Le témoin / Joy Sorman

L’autrice tisse en filigrane une réflexion sur le sens de la justice.

Bart est un homme qui n’a plus grand-chose à perdre. Il décide de tout quitter pour vivre dans le palais de justice de Paris. Il s’installe sur place pour assister à différentes affaires la journée et dormir dans le faux plafond la nuit. Entre temps, il grignote deux trois petites choses à la cafétéria en déambulant de salle d’audience en salle d’audience. C’est à travers le regard de ce personnage effacé que Joy Sorman décrit tout un monde dans « Le témoin », un monde dans lequel le lecteur découvre les ressorts d’une justice parfois expéditive, parfois violente. On y tient un langage bien spécifique et les procédures le sont tout autant. Bart est plein de lucidité sur les affaires qu’il découvre et parfois il ne peut s’empêcher d’entrer en empathie avec les acteurs qu’il observe. À travers son regard c’est aussi les fonctionnements (et parfois les non-sens) d’une société qui défilent sous les yeux du lecteur. « Le témoin » est un roman qui décrit des vies cabossées avec réalisme, des vies face à l’injustice.

Le témoin, ed.
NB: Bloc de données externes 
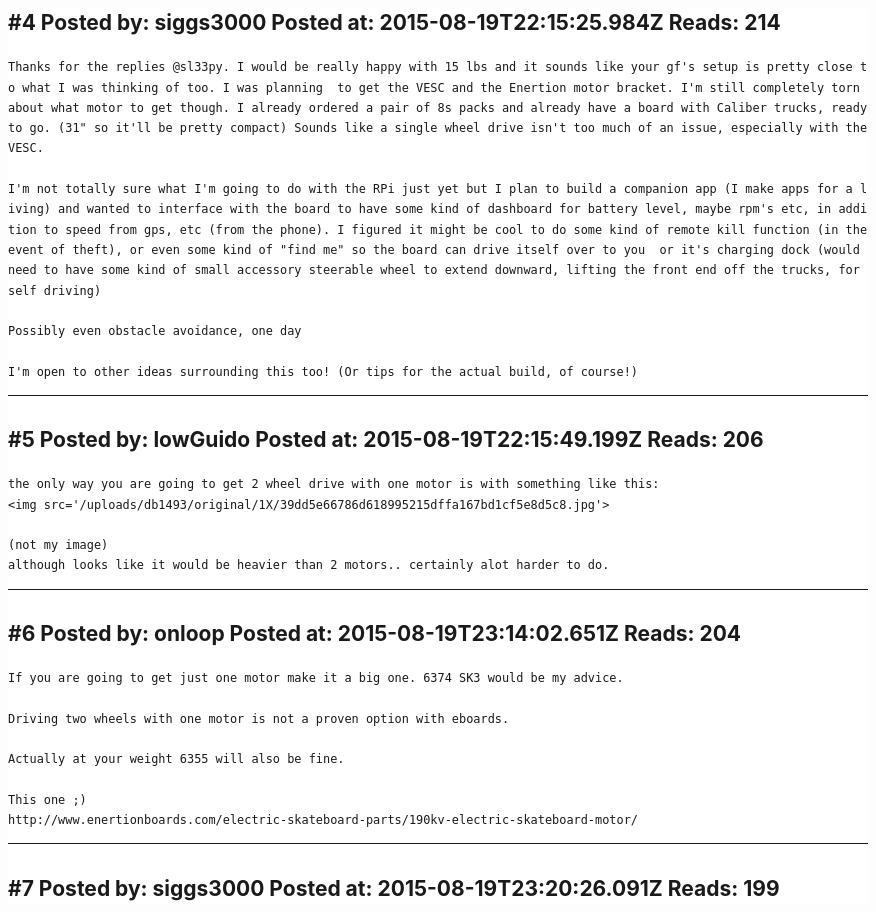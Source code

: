 ## \#4 Posted by: siggs3000 Posted at: 2015-08-19T22:15:25.984Z Reads: 214

```
Thanks for the replies @sl33py. I would be really happy with 15 lbs and it sounds like your gf's setup is pretty close to what I was thinking of too. I was planning  to get the VESC and the Enertion motor bracket. I'm still completely torn about what motor to get though. I already ordered a pair of 8s packs and already have a board with Caliber trucks, ready to go. (31" so it'll be pretty compact) Sounds like a single wheel drive isn't too much of an issue, especially with the VESC. 

I'm not totally sure what I'm going to do with the RPi just yet but I plan to build a companion app (I make apps for a living) and wanted to interface with the board to have some kind of dashboard for battery level, maybe rpm's etc, in addition to speed from gps, etc (from the phone). I figured it might be cool to do some kind of remote kill function (in the event of theft), or even some kind of "find me" so the board can drive itself over to you  or it's charging dock (would need to have some kind of small accessory steerable wheel to extend downward, lifting the front end off the trucks, for self driving)

Possibly even obstacle avoidance, one day

I'm open to other ideas surrounding this too! (Or tips for the actual build, of course!)
```

---
## \#5 Posted by: lowGuido Posted at: 2015-08-19T22:15:49.199Z Reads: 206

```
the only way you are going to get 2 wheel drive with one motor is with something like this:
<img src='/uploads/db1493/original/1X/39dd5e66786d618995215dffa167bd1cf5e8d5c8.jpg'>

(not my image)
although looks like it would be heavier than 2 motors.. certainly alot harder to do.
```

---
## \#6 Posted by: onloop Posted at: 2015-08-19T23:14:02.651Z Reads: 204

```
If you are going to get just one motor make it a big one. 6374 SK3 would be my advice.

Driving two wheels with one motor is not a proven option with eboards.

Actually at your weight 6355 will also be fine.

This one ;)
http://www.enertionboards.com/electric-skateboard-parts/190kv-electric-skateboard-motor/
```

---
## \#7 Posted by: siggs3000 Posted at: 2015-08-19T23:20:26.091Z Reads: 199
Flammarion, 21 euros, 288 pages.

Même les monstres / Thierry Illouz

L’auteur revient sur sa vie et son expérience d’avocat.

Thierry Illouz parle de son parcours avec pudeur dans ce court récit autobiographique. Après sa naissance à Sétif en 1961, il grandit dans une cité avant de devenir avocat. Un avocat qui s’intéresse très vite aux marginaux et au statut de l’agresseur. Pour finir par défendre en majorité des agresseurs, des coupables. Les « monstres » comme certains les appellent selon l’affaire dont il est question. Un mot qui déshumanise et dont il est question à plusieurs reprises. Thierry Illouz en profite pour développer une réflexion sur la notion de justice, sur la place de la prison ou sur tout ce que représentent les tribunaux dans l’imaginaire collectif. Il se demande pourquoi il souhaite aussi ardemment défendre les coupables, les agresseurs. Pourquoi ces mêmes agresseurs provoquent une fascination morbide lorsque par exemple de nombreux lecteurs et lectrices lisent et dévorent des polars avec des meurtres et des coupables. « Même les monstres » donne un texte sincère, plein d’humanité et tout en nuance.

Même les monstres, ed; L’Iconoclaste, 13 euros, 105 pages.

L’Inconnu de la poste / Florence Aubenas

Un assassinat dans un bureau de poste sidère un village dans l’Ain et bouleverse des vies.

Comme souvent chez Florence Aubenas, tout est dans les détails et la justesse avec laquelle elle retranscrit des morceaux de vie. C’est encore une fois le cas dans « L’inconnu de la poste », un livre enquête sur une affaire qui a remué en 2008, le village de Montréal-la-Cluse dans l’Ain. Un village dans un décor magnifique, qui surplombe le lac Nantua. Le petit bureau de poste de la commune voit son employé Catherine Burgod être assassinée de 28 coups de couteaux un matin, le 19 décembre 2008. L’autrice s’attelle à reconstruire le contexte et les personnes qui vont graviter autour de cette affaire pendant les années qui vont suivre. Un acteur sur le déclin, un père détruit petit à petit par ce drame ou encore les amies de la victime. Avec sa façon bien à elle de raconter et une plume pleine d’humanité, Florence Aubenas dresse les portraits de tout cet entourage. On détricote avec elle les dessous de l’enquête et tout ce que cela a entraîné. « L’inconnu de la poste » est un petit livre dont on a du mal à s’extraire et dans lequel on reconnait tout de suite la patte de la journaliste. Elle parvient à restituer la fascination qu’une société peut avoir pour un crime à travers un récit sans jugement.

L’Inconnu de la poste, ed. Points, 7,50 euros, 250 pages.